» **What to produce**: What is needed is an exact transcription of every entry below.

Data entries
- - -

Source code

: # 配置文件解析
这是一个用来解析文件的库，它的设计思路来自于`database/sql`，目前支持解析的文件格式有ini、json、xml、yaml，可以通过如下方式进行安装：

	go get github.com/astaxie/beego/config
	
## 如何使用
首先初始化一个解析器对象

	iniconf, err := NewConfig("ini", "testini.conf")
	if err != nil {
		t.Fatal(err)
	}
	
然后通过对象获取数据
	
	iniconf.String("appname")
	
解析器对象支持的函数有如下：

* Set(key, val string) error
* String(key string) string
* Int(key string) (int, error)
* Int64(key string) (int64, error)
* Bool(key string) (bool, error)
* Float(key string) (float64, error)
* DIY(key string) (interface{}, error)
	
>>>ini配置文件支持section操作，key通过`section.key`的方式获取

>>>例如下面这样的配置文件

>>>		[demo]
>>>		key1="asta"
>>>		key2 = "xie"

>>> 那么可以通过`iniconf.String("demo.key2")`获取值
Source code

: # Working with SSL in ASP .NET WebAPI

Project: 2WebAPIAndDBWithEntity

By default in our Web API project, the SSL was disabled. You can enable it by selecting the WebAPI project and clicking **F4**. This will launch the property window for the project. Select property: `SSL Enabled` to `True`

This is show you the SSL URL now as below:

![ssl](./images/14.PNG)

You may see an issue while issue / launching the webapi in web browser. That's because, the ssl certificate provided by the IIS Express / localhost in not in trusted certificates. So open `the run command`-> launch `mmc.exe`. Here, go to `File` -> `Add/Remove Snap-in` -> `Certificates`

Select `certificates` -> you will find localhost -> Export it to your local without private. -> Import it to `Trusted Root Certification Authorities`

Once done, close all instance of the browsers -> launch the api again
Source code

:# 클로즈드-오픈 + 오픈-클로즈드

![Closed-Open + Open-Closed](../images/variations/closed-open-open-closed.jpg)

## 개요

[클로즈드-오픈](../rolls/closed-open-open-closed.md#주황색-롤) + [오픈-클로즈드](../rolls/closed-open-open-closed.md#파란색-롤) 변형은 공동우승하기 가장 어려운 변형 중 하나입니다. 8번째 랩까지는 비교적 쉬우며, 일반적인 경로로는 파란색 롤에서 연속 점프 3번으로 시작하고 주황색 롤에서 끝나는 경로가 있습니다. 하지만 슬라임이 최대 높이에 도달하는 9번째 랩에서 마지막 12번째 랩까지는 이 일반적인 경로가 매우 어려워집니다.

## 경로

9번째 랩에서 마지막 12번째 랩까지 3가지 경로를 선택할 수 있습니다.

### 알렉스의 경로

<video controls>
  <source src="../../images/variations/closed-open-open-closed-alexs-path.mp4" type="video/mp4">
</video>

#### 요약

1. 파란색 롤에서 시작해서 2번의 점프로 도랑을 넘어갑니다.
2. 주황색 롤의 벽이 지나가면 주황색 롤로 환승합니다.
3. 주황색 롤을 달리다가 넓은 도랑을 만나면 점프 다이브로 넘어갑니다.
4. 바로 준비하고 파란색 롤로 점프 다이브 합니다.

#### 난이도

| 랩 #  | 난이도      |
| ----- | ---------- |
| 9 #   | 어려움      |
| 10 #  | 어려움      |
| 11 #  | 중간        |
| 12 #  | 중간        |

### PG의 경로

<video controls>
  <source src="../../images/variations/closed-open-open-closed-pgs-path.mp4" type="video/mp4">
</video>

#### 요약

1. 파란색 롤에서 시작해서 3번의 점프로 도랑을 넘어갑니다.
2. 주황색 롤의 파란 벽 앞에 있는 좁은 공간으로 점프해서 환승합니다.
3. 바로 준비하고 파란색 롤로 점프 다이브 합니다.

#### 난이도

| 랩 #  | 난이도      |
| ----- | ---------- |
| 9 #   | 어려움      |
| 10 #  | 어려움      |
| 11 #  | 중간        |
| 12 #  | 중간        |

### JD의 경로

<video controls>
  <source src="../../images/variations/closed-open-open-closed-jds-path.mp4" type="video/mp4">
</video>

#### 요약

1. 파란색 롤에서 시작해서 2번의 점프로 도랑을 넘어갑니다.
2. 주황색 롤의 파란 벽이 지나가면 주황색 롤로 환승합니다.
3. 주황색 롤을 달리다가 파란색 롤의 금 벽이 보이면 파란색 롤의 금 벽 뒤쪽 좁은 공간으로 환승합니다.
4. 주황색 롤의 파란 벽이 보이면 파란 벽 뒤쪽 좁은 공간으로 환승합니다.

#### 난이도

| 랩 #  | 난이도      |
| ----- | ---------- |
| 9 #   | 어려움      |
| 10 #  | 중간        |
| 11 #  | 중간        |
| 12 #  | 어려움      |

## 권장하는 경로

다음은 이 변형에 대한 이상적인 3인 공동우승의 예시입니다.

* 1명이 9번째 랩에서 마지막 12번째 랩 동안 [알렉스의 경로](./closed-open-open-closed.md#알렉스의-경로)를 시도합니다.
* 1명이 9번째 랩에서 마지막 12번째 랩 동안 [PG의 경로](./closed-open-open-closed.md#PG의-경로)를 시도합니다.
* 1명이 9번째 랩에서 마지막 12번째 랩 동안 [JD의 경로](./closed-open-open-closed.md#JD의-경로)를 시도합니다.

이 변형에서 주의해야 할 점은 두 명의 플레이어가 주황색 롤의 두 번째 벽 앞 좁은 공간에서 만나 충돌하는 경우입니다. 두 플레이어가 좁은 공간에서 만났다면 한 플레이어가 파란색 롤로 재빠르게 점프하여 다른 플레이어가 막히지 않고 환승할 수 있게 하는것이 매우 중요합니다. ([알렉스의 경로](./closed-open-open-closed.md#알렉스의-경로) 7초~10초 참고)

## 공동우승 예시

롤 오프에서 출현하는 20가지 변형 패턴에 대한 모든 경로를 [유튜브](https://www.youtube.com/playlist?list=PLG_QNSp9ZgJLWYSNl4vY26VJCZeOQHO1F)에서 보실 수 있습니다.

- - -

» **Exercise result**:
Source code

: # 配置文件解析
这是一个用来解析文件的库，它的设计思路来自于`database/sql`，目前支持解析的文件格式有ini、json、xml、yaml，可以通过如下方式进行安装：

	go get github.com/astaxie/beego/config
	
## 如何使用
首先初始化一个解析器对象

	iniconf, err := NewConfig("ini", "testini.conf")
	if err != nil {
		t.Fatal(err)
	}
	
然后通过对象获取数据
	
	iniconf.String("appname")
	
解析器对象支持的函数有如下：

* Set(key, val string) error
* String(key string) string
* Int(key string) (int, error)
* Int64(key string) (int64, error)
* Bool(key string) (bool, error)
* Float(key string) (float64, error)
* DIY(key string) (interface{}, error)
	
>>>ini配置文件支持section操作，key通过`section.key`的方式获取

>>>例如下面这样的配置文件

>>>		[demo]
>>>		key1="asta"
>>>		key2 = "xie"

>>> 那么可以通过`iniconf.String("demo.key2")`获取值
Source code

: # Working with SSL in ASP .NET WebAPI

Project: 2WebAPIAndDBWithEntity

By default in our Web API project, the SSL was disabled. You can enable it by selecting the WebAPI project and clicking **F4**. This will launch the property window for the project. Select property: `SSL Enabled` to `True`

This is show you the SSL URL now as below:

![ssl](./images/14.PNG)

You may see an issue while issue / launching the webapi in web browser. That's because, the ssl certificate provided by the IIS Express / localhost in not in trusted certificates. So open `the run command`-> launch `mmc.exe`. Here, go to `File` -> `Add/Remove Snap-in` -> `Certificates`

Select `certificates` -> you will find localhost -> Export it to your local without private. -> Import it to `Trusted Root Certification Authorities`

Once done, close all instance of the browsers -> launch the api again
Source code

:# 클로즈드-오픈 + 오픈-클로즈드

![Closed-Open + Open-Closed](../images/variations/closed-open-open-closed.jpg)

## 개요

[클로즈드-오픈](../rolls/closed-open-open-closed.md#주황색-롤) + [오픈-클로즈드](../rolls/closed-open-open-closed.md#파란색-롤) 변형은 공동우승하기 가장 어려운 변형 중 하나입니다. 8번째 랩까지는 비교적 쉬우며, 일반적인 경로로는 파란색 롤에서 연속 점프 3번으로 시작하고 주황색 롤에서 끝나는 경로가 있습니다. 하지만 슬라임이 최대 높이에 도달하는 9번째 랩에서 마지막 12번째 랩까지는 이 일반적인 경로가 매우 어려워집니다.

## 경로

9번째 랩에서 마지막 12번째 랩까지 3가지 경로를 선택할 수 있습니다.

### 알렉스의 경로

<video controls>
  <source src="../../images/variations/closed-open-open-closed-alexs-path.mp4" type="video/mp4">
</video>

#### 요약

1. 파란색 롤에서 시작해서 2번의 점프로 도랑을 넘어갑니다.
2. 주황색 롤의 벽이 지나가면 주황색 롤로 환승합니다.
3. 주황색 롤을 달리다가 넓은 도랑을 만나면 점프 다이브로 넘어갑니다.
4. 바로 준비하고 파란색 롤로 점프 다이브 합니다.

#### 난이도

| 랩 #  | 난이도      |
| ----- | ---------- |
| 9 #   | 어려움      |
| 10 #  | 어려움      |
| 11 #  | 중간        |
| 12 #  | 중간        |

### PG의 경로

<video controls>
  <source src="../../images/variations/closed-open-open-closed-pgs-path.mp4" type="video/mp4">
</video>

#### 요약

1. 파란색 롤에서 시작해서 3번의 점프로 도랑을 넘어갑니다.
2. 주황색 롤의 파란 벽 앞에 있는 좁은 공간으로 점프해서 환승합니다.
3. 바로 준비하고 파란색 롤로 점프 다이브 합니다.

#### 난이도

| 랩 #  | 난이도      |
| ----- | ---------- |
| 9 #   | 어려움      |
| 10 #  | 어려움      |
| 11 #  | 중간        |
| 12 #  | 중간        |

### JD의 경로

<video controls>
  <source src="../../images/variations/closed-open-open-closed-jds-path.mp4" type="video/mp4">
</video>

#### 요약

1. 파란색 롤에서 시작해서 2번의 점프로 도랑을 넘어갑니다.
2. 주황색 롤의 파란 벽이 지나가면 주황색 롤로 환승합니다.
3. 주황색 롤을 달리다가 파란색 롤의 금 벽이 보이면 파란색 롤의 금 벽 뒤쪽 좁은 공간으로 환승합니다.
4. 주황색 롤의 파란 벽이 보이면 파란 벽 뒤쪽 좁은 공간으로 환승합니다.

#### 난이도

| 랩 #  | 난이도      |
| ----- | ---------- |
| 9 #   | 어려움      |
| 10 #  | 중간        |
| 11 #  | 중간        |
| 12 #  | 어려움      |

## 권장하는 경로

다음은 이 변형에 대한 이상적인 3인 공동우승의 예시입니다.

* 1명이 9번째 랩에서 마지막 12번째 랩 동안 [알렉스의 경로](./closed-open-open-closed.md#알렉스의-경로)를 시도합니다.
* 1명이 9번째 랩에서 마지막 12번째 랩 동안 [PG의 경로](./closed-open-open-closed.md#PG의-경로)를 시도합니다.
* 1명이 9번째 랩에서 마지막 12번째 랩 동안 [JD의 경로](./closed-open-open-closed.md#JD의-경로)를 시도합니다.

이 변형에서 주의해야 할 점은 두 명의 플레이어가 주황색 롤의 두 번째 벽 앞 좁은 공간에서 만나 충돌하는 경우입니다. 두 플레이어가 좁은 공간에서 만났다면 한 플레이어가 파란색 롤로 재빠르게 점프하여 다른 플레이어가 막히지 않고 환승할 수 있게 하는것이 매우 중요합니다. ([알렉스의 경로](./closed-open-open-closed.md#알렉스의-경로) 7초~10초 참고)

## 공동우승 예시

롤 오프에서 출현하는 20가지 변형 패턴에 대한 모든 경로를 [유튜브](https://www.youtube.com/playlist?list=PLG_QNSp9ZgJLWYSNl4vY26VJCZeOQHO1F)에서 보실 수 있습니다.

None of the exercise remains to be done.